Over the past two decades, decisions made in the name of U.S. national security have proven to have hefty, long-term ramifications – legally, politically, and in our relationships with allies abroad.  The inherent overreach of our leadership – combined with severe and unacceptable mistakes (i.e. torture, Guantánamo, Abu Ghraib) – has sowed distrust and division within our citizenship, called into question our national core values, and threatened our global image as a world leader.  Quite simply, this episode in our history makes us look like total hypocrites.   

 

After the 9/11 terrorist attacks, President George W. Bush launched an aggressive campaign to secure this nation, authorizing a number of activities that went far beyond the parameters of traditional law enforcement.  Specifically, the Rendition, Detention, and Interrogation Program implemented by the CIA was a global counter-terrorism effort tasked with disrupting al-Qaeda and protecting the United States against another large-scale domestic attack.  

 

In 2014, the U.S. Senate Select Committee on Intelligence released a 528-page executive summary of its study of this program (the entire classified report, approved in 2012, is over 6,700 pages).  In part, the Committee found that the interrogations of CIA detainees were brutal and far worse than the CIA represented to policymakers, and that the conditions of confinement for CIA detainees were harsher than the CIA had represented.  The report describes detainees who were "stripped and shackled nude, placed in the standing position for sleep deprivation, or subjected to other CIA enhanced interrogation techniques prior to being questioned by an interrogator."

 

One detainee, alleged Afghan fighter Gul Rahman, was taken to detention site Cobalt (aka The Salt Pit), a CIA facility located north of Kabul.

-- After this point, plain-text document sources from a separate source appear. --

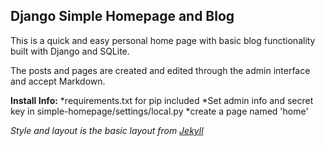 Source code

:Django Simple Homepage and Blog
---

This is a quick and easy personal home page with basic blog functionality built
with Django and SQLite.

The posts and pages are created and edited through the admin interface and accept
Markdown.

**Install Info:**
*requirements.txt for pip included
*Set admin info and secret key in simple-homepage/settings/local.py
*create a page named 'home'


*Style and layout is the basic layout from [Jekyll](http://www.jekyllrb.com/)*
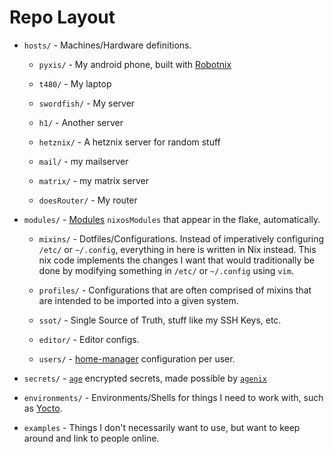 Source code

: # Repo Layout

- `hosts/` - Machines/Hardware definitions.

  - `pyxis/` - My android phone, built with [Robotnix](https://github.com/danielfullmer/robotnix)

  - `t480/` - My laptop

  - `swordfish/` - My server

  - `h1/` - Another server

  - `hetznix/` - A hetznix server for random stuff

  - `mail/` - my mailserver

  - `matrix/` - my matrix server

  - `doesRouter/` - My router

- `modules/` - [Modules](https://nixos.wiki/wiki/Module) `nixosModules` that
  appear in the flake, automatically.

  - `mixins/` - Dotfiles/Configurations. Instead of imperatively configuring
    `/etc/` or `~/.config`, everything in here is written in Nix instead. This
    nix code implements the changes I want that would traditionally be done by
    modifying something in `/etc/` or `~/.config` using `vim`.

  - `profiles/` - Configurations that are often comprised of mixins that are
    intended to be imported into a given system.

  - `ssot/` - Single Source of Truth, stuff like my SSH Keys, etc.

  - `editor/` - Editor configs.

  - `users/` - [home-manager](https://github.com/nix-community/home-manager) configuration per user.

- `secrets/` - [`age`](https://github.com/FiloSottile/age) encrypted secrets,
  made possible by [`agenix`](https://github.com/ryantm/agenix)

- `environments/` - Environments/Shells for things I need to work with, such as
  [Yocto](https://www.yoctoproject.org/).

- `examples` - Things I don't necessarily want to use, but want to keep around
  and link to people online.
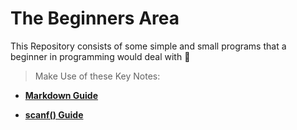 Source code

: # The Beginners Area
This Repository consists of some simple and small programs that a beginner in programming would deal with 🎈

> Make Use of these Key Notes:

- **[Markdown Guide](https://github.com/adam-p/markdown-here/wiki/Markdown-Cheatsheet)**

- **[scanf() Guide](http://sekrit.de/webdocs/c/beginners-guide-away-from-scanf.html)**

  
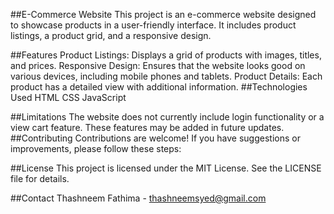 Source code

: ##E-Commerce Website
This project is an e-commerce website designed to showcase products in a user-friendly interface. It includes product listings, a product grid, and a responsive design.

##Features
Product Listings: Displays a grid of products with images, titles, and prices.
Responsive Design: Ensures that the website looks good on various devices, including mobile phones and tablets.
Product Details: Each product has a detailed view with additional information.
##Technologies Used
HTML
CSS
JavaScript

##Limitations
The website does not currently include login functionality or a view cart feature. These features may be added in future updates.
##Contributing
Contributions are welcome! If you have suggestions or improvements, please follow these steps:

##License
This project is licensed under the MIT License. See the LICENSE file for details.

##Contact
Thashneem Fathima - thashneemsyed@gmail.com


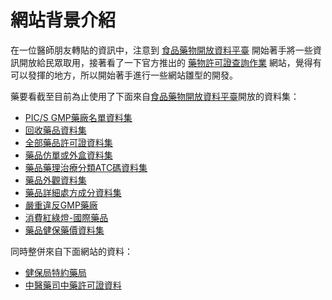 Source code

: # 網站背景介紹

在一位醫師朋友轉貼的資訊中，注意到 [食品藥物開放資料平臺](http://data.fda.gov.tw/) 開始著手將一些資訊開放給民眾取用，接著看了一下官方推出的 [藥物許可證查詢作業](http://www.fda.gov.tw/MLMS/%28S%28mya1xwyafu34m1y41pmblgr4%29%29/HList.aspx) 網站，覺得有可以發揮的地方，所以開始著手進行一些網站雛型的開發。

藥要看截至目前為止使用了下面來自[食品藥物開放資料平臺](http://data.fda.gov.tw/)開放的資料集：
* [PIC/S GMP藥廠名單資料集](http://data.fda.gov.tw/frontsite/data/DataAction.do?method=doDetail&infoId=31)
* [回收藥品資料集](http://data.fda.gov.tw/frontsite/data/DataAction.do?method=doDetail&infoId=34)
* [全部藥品許可證資料集](http://data.fda.gov.tw/frontsite/data/DataAction.do?method=doDetail&infoId=36)
* [藥品仿單或外盒資料集](http://data.fda.gov.tw/frontsite/data/DataAction.do?method=doDetail&infoId=39)
* [藥品藥理治療分類ATC碼資料集](http://data.fda.gov.tw/frontsite/data/DataAction.do?method=doDetail&infoId=41)
* [藥品外觀資料集](http://data.fda.gov.tw/frontsite/data/DataAction.do?method=doDetail&infoId=42)
* [藥品詳細處方成分資料集](http://data.fda.gov.tw/frontsite/data/DataAction.do?method=doDetail&infoId=43)
* [嚴重違反GMP藥廠](http://data.fda.gov.tw/frontsite/data/DataAction.do?method=doDetail&infoId=45)
* [消費紅綠燈-國際藥品](http://data.fda.gov.tw/frontsite/data/DataAction.do?method=doDetail&infoId=65)
* [藥品健保藥價資料集](http://data.fda.gov.tw/frontsite/data/DataAction.do?method=doDetail&infoId=74)

同時整併來自下面網站的資料：
* [健保局特約藥局](http://www.nhi.gov.tw/Query/query3_list.aspx)
* [中醫藥司中藥許可證資料](http://www.mohw.gov.tw/CHT/DOCMAP/query_liense.aspx?mode=1) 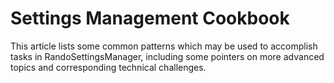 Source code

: # Settings Management Cookbook

This article lists some common patterns which may be used to accomplish tasks in RandoSettingsManager, including some
pointers on more advanced topics and corresponding technical challenges. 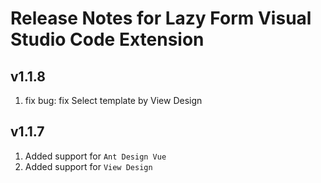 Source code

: # Release Notes for Lazy Form Visual Studio Code Extension

## v1.1.8
1. fix bug: fix Select template by View Design

## v1.1.7
1. Added support for `Ant Design Vue`
2. Added support for `View Design`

There he was “shackled to the wall of his cell in a position that required the detainee to rest on the bare concrete floor.”  His dead body was found the next day.  "An internal CIA review and autopsy assessed that Rahman likely died from hypothermia – in part from having been forced to sit on the bare concrete floor without pants."  

 

Waterboarding is also detailed in the Senate report.  Abu Zubaydah, another detainee, was waterboarded to the point that he became "completely unresponsive, with bubbles rising through his open, full mouth."  "Internal CIA records describe the waterboarding of Khalid Shaykh Mohammad (KSM) as evolving into a 'series of near drownings.'"  The report also found that the CIA waterboarded KSM at least 183 times, and that KSM's reporting included "significant fabricated information."  

 

The most damaging – and devastating – part of the Senate report comes under the heading:  "The CIA did not conduct a comprehensive or accurate accounting of the number of individuals it detained, and held individuals who did not meet the legal standard for detention. The CIA's claims about the number of detainees held and subjected to its enhanced Interrogation techniques were inaccurate."  "The CIA never conducted a comprehensive audit or developed a complete and accurate list of the individuals it had detained or subjected to its enhanced interrogation techniques. CIA statements to the Committee and later to the public that the CIA detained fewer than 100 individuals, and that less than a third of those 100 detainees were subjected to the CIA's enhanced interrogation techniques, were inaccurate.  The Committee's review of CIA records determined that the CIA detained at least 119 individuals, of whom at least 39 were subjected to the CIA's enhanced interrogation techniques.  Of the 119 known detainees, at least 26 were wrongfully held and did not meet the detention standard in the September 2001 Memorandum of Notification."   

 

In response to the Senate report, the CIA admitted mistakes and acknowledged that the Agency "was unprepared and lacked core competencies to respond effectively to the decision made in the aftermath of the 9/11 attacks that the Agency undertake what would be an unprecedented program of detaining and interrogating suspected al-Qaeda and affiliated terrorists.  This lack of preparation and competencies resulted in significant lapses in the Agency's ability to develop and monitor its initial detention and interrogation activities."  Read the CIA's entire response here.

 

Thankfully, the CIA did not use enhanced interrogation techniques after November 8, 2007, and no detainee was held by the CIA after April 2008.  In January 2009, President Obama signed executive orders to end CIA secret prisons, and to declare that all interrogations must follow the non-coercive methods of the Army Field Manual.  Read the Executive Orders here.

 

 


 

 

 

Evidence:

Chief Justice Aharon Barak, Israeli Supreme Court.  September 1999

United States.  Department of the Interior.  National Park Service.  "Lincoln On the 1864 Election." 10 Nov 1864  

U.S. Senate Select Committee on Intelligence.  "Committee Study of the Central Intelligence Agency's Detention and Interrogation Program." 13 Dec 2012

Central Intelligence Agency.  "Response to the SSCI Study on the Former Detention and Interrogation Program."  June 2013

United States.  National Archives and Records Administration.  "Barack Obama Executive Orders Disposition Tables:  Executive Order 13491."  30 June 2018

United States.  National Archives and Records Administration.  "Barack Obama Executive Orders Disposition Tables:  Executive Order 13492."  30 June 2018

1787 will do whatever it takes to protect the United States
against 21st century threats, and we will do so with a strategy

that honors our nation’s values and ideals.  Read more here.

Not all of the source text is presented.